§ About this task:
Could you return every line of the records below that contains the word "markers"?

§ Given records:
---

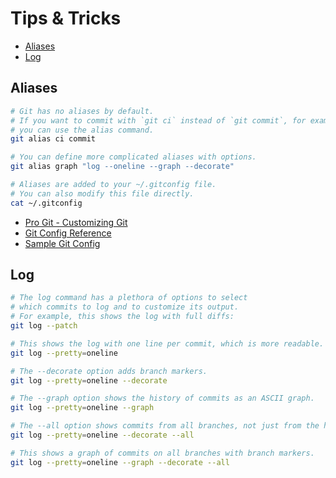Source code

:# Tips & Tricks

* [Aliases](#aliases)
* [Log](#log)



## Aliases

```bash
# Git has no aliases by default.
# If you want to commit with `git ci` instead of `git commit`, for example,
# you can use the alias command.
git alias ci commit

# You can define more complicated aliases with options.
git alias graph "log --oneline --graph --decorate"

# Aliases are added to your ~/.gitconfig file.
# You can also modify this file directly.
cat ~/.gitconfig
```

* [Pro Git - Customizing Git](http://git-scm.com/book/ch7-1.html)
* [Git Config Reference](https://www.kernel.org/pub/software/scm/git/docs/git-config.html)
* [Sample Git Config](https://github.com/AlphaHydrae/env/blob/master/.gitconfig)



## Log

```bash
# The log command has a plethora of options to select
# which commits to log and to customize its output.
# For example, this shows the log with full diffs:
git log --patch

# This shows the log with one line per commit, which is more readable.
git log --pretty=oneline

# The --decorate option adds branch markers.
git log --pretty=oneline --decorate

# The --graph option shows the history of commits as an ASCII graph.
git log --pretty=oneline --graph

# The --all option shows commits from all branches, not just from the history of the current branch.
git log --pretty=oneline --decorate --all

# This shows a graph of commits on all branches with branch markers.
git log --pretty=oneline --graph --decorate --all
```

---

§ Written solution:
# The --decorate option adds branch markers.
# This shows a graph of commits on all branches with branch markers.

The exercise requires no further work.